[Task to carry out]
Drop every picture, then transcribe the remaining data exactly.

Source texts of formatted documents
####################

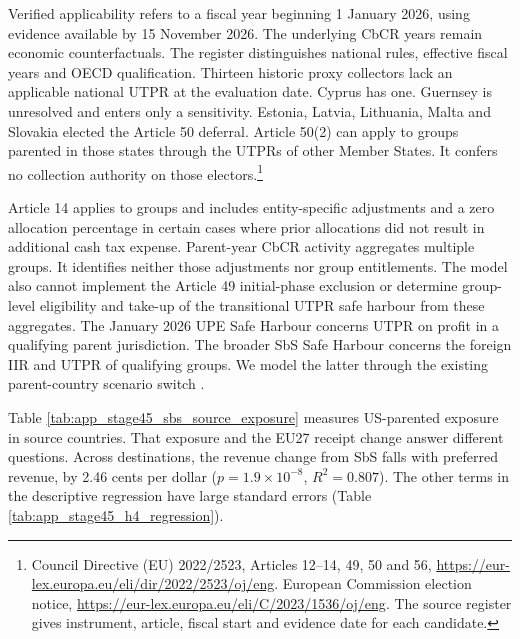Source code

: \documentclass[11pt,a4paper]{article}
\begin{document}
Verified applicability refers to a fiscal year beginning 1 January 2026, using evidence available by 15 November 2026. The underlying CbCR years remain economic counterfactuals. The register distinguishes national rules, effective fiscal years and OECD qualification. Thirteen historic proxy collectors lack an applicable national UTPR at the evaluation date. Cyprus has one. Guernsey is unresolved and enters only a sensitivity. Estonia, Latvia, Lithuania, Malta and Slovakia elected the Article 50 deferral. Article 50(2) can apply to groups parented in those states through the UTPRs of other Member States. It confers no collection authority on those electors.\footnote{Council Directive (EU) 2022/2523, Articles 12–14, 49, 50 and 56, \url{https://eur-lex.europa.eu/eli/dir/2022/2523/oj/eng}. European Commission election notice, \url{https://eur-lex.europa.eu/eli/C/2023/1536/oj/eng}. The source register gives instrument, article, fiscal start and evidence date for each candidate.}

Article 14 applies to groups and includes entity-specific adjustments and a zero allocation percentage in certain cases where prior allocations did not result in additional cash tax expense. Parent-year CbCR activity aggregates multiple groups. It identifies neither those adjustments nor group entitlements. The model also cannot implement the Article 49 initial-phase exclusion or determine group-level eligibility and take-up of the transitional UTPR safe harbour from these aggregates. The January 2026 UPE Safe Harbour concerns UTPR on profit in a qualifying parent jurisdiction. The broader SbS Safe Harbour concerns the foreign IIR and UTPR of qualifying groups. We model the latter through the existing parent-country scenario switch \citep{oecd2026}.




Table \ref{tab:app_stage45_sbs_source_exposure} measures US-parented exposure in source countries. That exposure and the EU27 receipt change answer different questions. Across destinations, the revenue change from SbS falls with preferred revenue, by 2.46 cents per dollar ($p=1.9\times10^{-8}$, $R^2=0.807$). The other terms in the descriptive regression have large standard errors (Table \ref{tab:app_stage45_h4_regression}).


\end{document}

####################

[Result for this task]
Source code

: \documentclass[11pt,a4paper]{article}
\begin{document}
Verified applicability refers to a fiscal year beginning 1 January 2026, using evidence available by 15 November 2026. The underlying CbCR years remain economic counterfactuals. The register distinguishes national rules, effective fiscal years and OECD qualification. Thirteen historic proxy collectors lack an applicable national UTPR at the evaluation date. Cyprus has one. Guernsey is unresolved and enters only a sensitivity. Estonia, Latvia, Lithuania, Malta and Slovakia elected the Article 50 deferral. Article 50(2) can apply to groups parented in those states through the UTPRs of other Member States. It confers no collection authority on those electors.\footnote{Council Directive (EU) 2022/2523, Articles 12–14, 49, 50 and 56, \url{https://eur-lex.europa.eu/eli/dir/2022/2523/oj/eng}. European Commission election notice, \url{https://eur-lex.europa.eu/eli/C/2023/1536/oj/eng}. The source register gives instrument, article, fiscal start and evidence date for each candidate.}

Article 14 applies to groups and includes entity-specific adjustments and a zero allocation percentage in certain cases where prior allocations did not result in additional cash tax expense. Parent-year CbCR activity aggregates multiple groups. It identifies neither those adjustments nor group entitlements. The model also cannot implement the Article 49 initial-phase exclusion or determine group-level eligibility and take-up of the transitional UTPR safe harbour from these aggregates. The January 2026 UPE Safe Harbour concerns UTPR on profit in a qualifying parent jurisdiction. The broader SbS Safe Harbour concerns the foreign IIR and UTPR of qualifying groups. We model the latter through the existing parent-country scenario switch \citep{oecd2026}.




Table \ref{tab:app_stage45_sbs_source_exposure} measures US-parented exposure in source countries. That exposure and the EU27 receipt change answer different questions. Across destinations, the revenue change from SbS falls with preferred revenue, by 2.46 cents per dollar ($p=1.9\times10^{-8}$, $R^2=0.807$). The other terms in the descriptive regression have large standard errors (Table \ref{tab:app_stage45_h4_regression}).


\end{document}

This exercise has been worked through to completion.